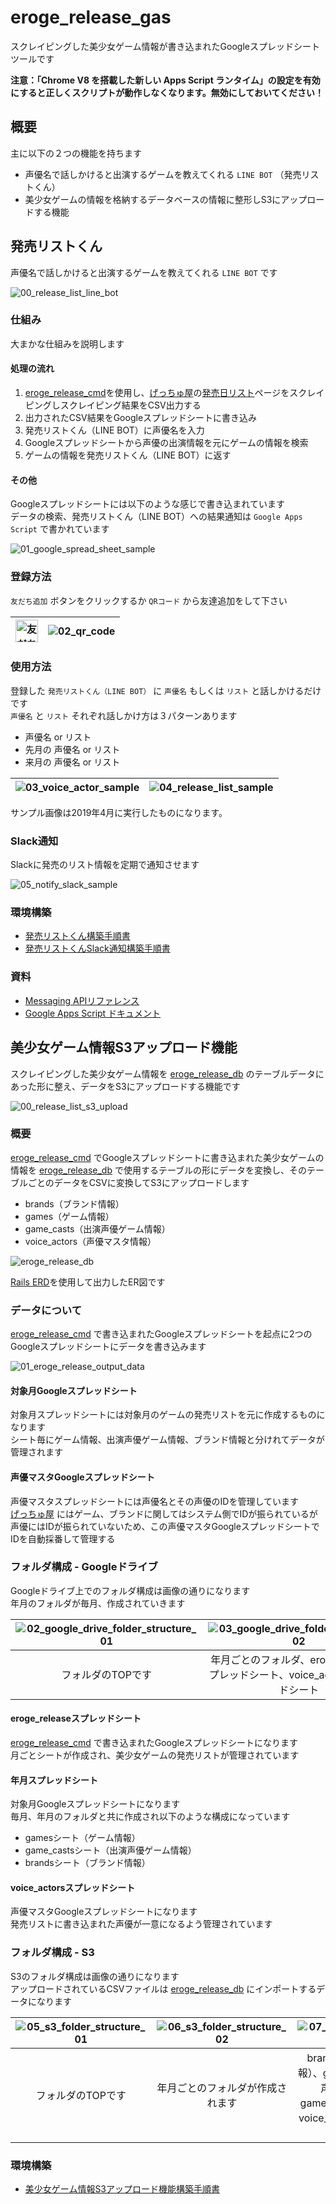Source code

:# eroge_release_gas

スクレイピングした美少女ゲーム情報が書き込まれたGoogleスプレッドシートツールです

**注意：「Chrome V8 を搭載した新しい Apps Script ランタイム」の設定を有効にすると正しくスクリプトが動作しなくなります。無効にしておいてください！**

## 概要

主に以下の２つの機能を持ちます

- 声優名で話しかけると出演するゲームを教えてくれる `LINE BOT` （発売リストくん）
- 美少女ゲームの情報を格納するデータベースの情報に整形しS3にアップロードする機能

## 発売リストくん

声優名で話しかけると出演するゲームを教えてくれる `LINE BOT` です

![00_release_list_line_bot](https://raw.githubusercontent.com/dodonki1223/image_garage/master/eroge_release_gas/release_list_line_bot/readme/00_release_list_line_bot.png)

### 仕組み

大まかな仕組みを説明します

#### 処理の流れ

1. [eroge_release_cmd](https://github.com/dodonki1223/eroge_release_cmd)を使用し、[げっちゅ屋](http://www.getchu.com/top.html?gc=gc)の[発売日リスト](http://www.getchu.com/all/price.html?genre=pc_soft&year=2019&month=3&gage=&gall=all)ページをスクレイピングしスクレイピング結果をCSV出力する
2. 出力されたCSV結果をGoogleスプレッドシートに書き込み
3. 発売リストくん（LINE BOT）に声優名を入力
4. Googleスプレッドシートから声優の出演情報を元にゲームの情報を検索
5. ゲームの情報を発売リストくん（LINE BOT）に返す

#### その他

Googleスプレッドシートには以下のような感じで書き込まれています  
データの検索、発売リストくん（LINE BOT）への結果通知は `Google Apps Script` で書かれています

![01_google_spread_sheet_sample](https://raw.githubusercontent.com/dodonki1223/image_garage/master/eroge_release_gas/release_list_line_bot/readme/01_google_spread_sheet_sample.png)

### 登録方法

`友だち追加` ボタンをクリックするか `QRコード` から友達追加をして下さい

| <a href="https://line.me/R/ti/p/%40kox6824y"><img height="36" border="0" alt="友だち追加" src="https://scdn.line-apps.com/n/line_add_friends/btn/ja.png"></a> | ![02_qr_code](https://raw.githubusercontent.com/dodonki1223/image_garage/master/eroge_release_gas/release_list_line_bot/readme/02_qr_code.png) |
|:-------------------------------------------------------------------------------------------------------------------------------------------------------------:|:---------------------------------------------------------------------------------------------------------------------------------------:|

### 使用方法

登録した `発売リストくん（LINE BOT）` に `声優名` もしくは `リスト` と話しかけるだけです  
`声優名` と `リスト` それぞれ話しかけ方は３パターンあります

- 声優名 or リスト
- 先月の 声優名 or リスト
- 来月の 声優名 or リスト

| ![03_voice_actor_sample](https://raw.githubusercontent.com/dodonki1223/image_garage/master/eroge_release_gas/release_list_line_bot/readme/03_voice_actor_sample.png) | ![04_release_list_sample](https://raw.githubusercontent.com/dodonki1223/image_garage/master/eroge_release_gas/release_list_line_bot/readme/04_release_list_sample.png) |
|:--------------------------------------------------------------------------------------------------------------------------------------------------------------------:|:----------------------------------------------------------------------------------------------------------------------------------------------------------------------:|

サンプル画像は2019年4月に実行したものになります。

### Slack通知

Slackに発売のリスト情報を定期で通知させます

![05_notify_slack_sample](https://raw.githubusercontent.com/dodonki1223/image_garage/master/eroge_release_gas/release_list_line_bot/readme/05_notify_slack_sample.png)

### 環境構築

- [発売リストくん構築手順書](https://github.com/dodonki1223/eroge_release_gas/blob/master/documents/EROGE_RELEASE_LINE_BOT_CONSTRUCTION.md)
- [発売リストくんSlack通知構築手順書](https://github.com/dodonki1223/eroge_release_gas/blob/master/documents/NOTIFY_EROGE_RELEASE_SLACK_CONSTRUCTION.md)

### 資料

- [Messaging APIリファレンス](https://developers.line.biz/ja/reference/messaging-api/)
- [Google Apps Script ドキュメント](https://developers.google.com/apps-script/guides/services/quotas)

## 美少女ゲーム情報S3アップロード機能

スクレイピングした美少女ゲーム情報を [eroge_release_db](https://github.com/dodonki1223/eroge_release_db) のテーブルデータにあった形に整え、データをS3にアップロードする機能です

![00_release_list_s3_upload](https://raw.githubusercontent.com/dodonki1223/image_garage/master/eroge_release_gas/release_list_s3_upload/readme/00_release_list_s3_upload.png)

### 概要

[eroge_release_cmd](https://github.com/dodonki1223/eroge_release_cmd) でGoogleスプレッドシートに書き込まれた美少女ゲームの情報を [eroge_release_db](https://github.com/dodonki1223/eroge_release_db) で使用するテーブルの形にデータを変換し、そのテーブルごとのデータをCSVに変換してS3にアップロードします  

- brands（ブランド情報）
- games（ゲーム情報）
- game_casts（出演声優ゲーム情報）
- voice_actors（声優マスタ情報）

![eroge_release_db](https://raw.githubusercontent.com/dodonki1223/eroge_release_db/master/db/erd/eroge_release_db.png)

[Rails ERD](https://github.com/voormedia/rails-erd)を使用して出力したER図です

### データについて

[eroge_release_cmd](https://github.com/dodonki1223/eroge_release_cmd) で書き込まれたGoogleスプレッドシートを起点に2つのGoogleスプレッドシートにデータを書き込みます

![01_eroge_release_output_data](https://raw.githubusercontent.com/dodonki1223/image_garage/master/eroge_release_gas/release_list_s3_upload/readme/01_eroge_release_output_data.png)

#### 対象月Googleスプレッドシート

対象月スプレッドシートには対象月のゲームの発売リストを元に作成するものになります  
シート毎にゲーム情報、出演声優ゲーム情報、ブランド情報と分けれてデータが管理されます

#### 声優マスタGoogleスプレッドシート

声優マスタスプレッドシートには声優名とその声優のIDを管理しています  
[げっちゅ屋](http://www.getchu.com/top.html?gc=gc) にはゲーム、ブランドに関してはシステム側でIDが振られているが声優にはIDが振られていないため、この声優マスタGoogleスプレッドシートでIDを自動採番して管理する

### フォルダ構成 - Googleドライブ

Googleドライブ上でのフォルダ構成は画像の通りになります  
年月のフォルダが毎月、作成されていきます

| ![02_google_drive_folder_structure_01](https://raw.githubusercontent.com/dodonki1223/image_garage/master/eroge_release_gas/release_list_s3_upload/readme/02_google_drive_folder_structure_01.png) | ![03_google_drive_folder_structure_02](https://raw.githubusercontent.com/dodonki1223/image_garage/master/eroge_release_gas/release_list_s3_upload/readme/03_google_drive_folder_structure_02.png) | ![04_google_drive_folder_structure_03](https://raw.githubusercontent.com/dodonki1223/image_garage/master/eroge_release_gas/release_list_s3_upload/readme/04_google_drive_folder_structure_03.png) |
|:-------------------------------------------------------------------------------------------------------------------------------------------------------------------------------------------------:|:-------------------------------------------------------------------------------------------------------------------------------------------------------------------------------------------------:|:-------------------------------------------------------------------------------------------------------------------------------------------------------------------------------------------------:|
| フォルダのTOPです                                                                                                                                                                                 | 年月ごとのフォルダ、eroge_releaseスプレッドシート、voice_actorsスプレッドシート                                                                                                                   |  年月スプレッドシート                                                                                                                                                                             |


#### eroge_releaseスプレッドシート

[eroge_release_cmd](https://github.com/dodonki1223/eroge_release_cmd) で書き込まれたGoogleスプレッドシートになります  
月ごとシートが作成され、美少女ゲームの発売リストが管理されています

#### 年月スプレッドシート

対象月Googleスプレッドシートになります  
毎月、年月のフォルダと共に作成され以下のような構成になっています

- gamesシート（ゲーム情報）
- game_castsシート（出演声優ゲーム情報）
- brandsシート（ブランド情報）

#### voice_actorsスプレッドシート

声優マスタGoogleスプレッドシートになります  
発売リストに書き込まれた声優が一意になるよう管理されています

### フォルダ構成 - S3

S3のフォルダ構成は画像の通りになります  
アップロードされているCSVファイルは [eroge_release_db](https://github.com/dodonki1223/eroge_release_db) にインポートするデータになります  

| ![05_s3_folder_structure_01](https://raw.githubusercontent.com/dodonki1223/image_garage/master/eroge_release_gas/release_list_s3_upload/readme/05_s3_folder_structure_01.png) | ![06_s3_folder_structure_02](https://raw.githubusercontent.com/dodonki1223/image_garage/master/eroge_release_gas/release_list_s3_upload/readme/06_s3_folder_structure_02.png) | ![07_s3_folder_structure_03](https://raw.githubusercontent.com/dodonki1223/image_garage/master/eroge_release_gas/release_list_s3_upload/readme/07_s3_folder_structure_03.png) |
|:-----------------------------------------------------------------------------------------------------------------------------------------------------------------------------:|:-----------------------------------------------------------------------------------------------------------------------------------------------------------------------------:|:-----------------------------------------------------------------------------------------------------------------------------------------------------------------------------:|
| フォルダのTOPです                                                                                                                                                             | 年月ごとのフォルダが作成されます                                                                                                                                              |  brands.csv（ブランド情報）、game_casts.csv（出演声優ゲーム情報）、games.csv（ゲーム情報）、voice_actors.csv（声優マスタ情報）                                                |

### 環境構築

- [美少女ゲーム情報S3アップロード機能構築手順書](https://github.com/dodonki1223/eroge_release_gas/blob/master/documents/EROGE_RELEASE_S3_UPLOAD_CONSTRUCTION.md)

Task directions:
From the entries above, extract only the lines running from the one containing "#### 対象月Googleスプレッドシート" through the one containing "年月のフォルダが毎月、作成されていきます", inclusive.

Response to the exercise:
#### 対象月Googleスプレッドシート

対象月スプレッドシートには対象月のゲームの発売リストを元に作成するものになります  
シート毎にゲーム情報、出演声優ゲーム情報、ブランド情報と分けれてデータが管理されます

#### 声優マスタGoogleスプレッドシート

声優マスタスプレッドシートには声優名とその声優のIDを管理しています  
[げっちゅ屋](http://www.getchu.com/top.html?gc=gc) にはゲーム、ブランドに関してはシステム側でIDが振られているが声優にはIDが振られていないため、この声優マスタGoogleスプレッドシートでIDを自動採番して管理する

### フォルダ構成 - Googleドライブ

Googleドライブ上でのフォルダ構成は画像の通りになります  
年月のフォルダが毎月、作成されていきます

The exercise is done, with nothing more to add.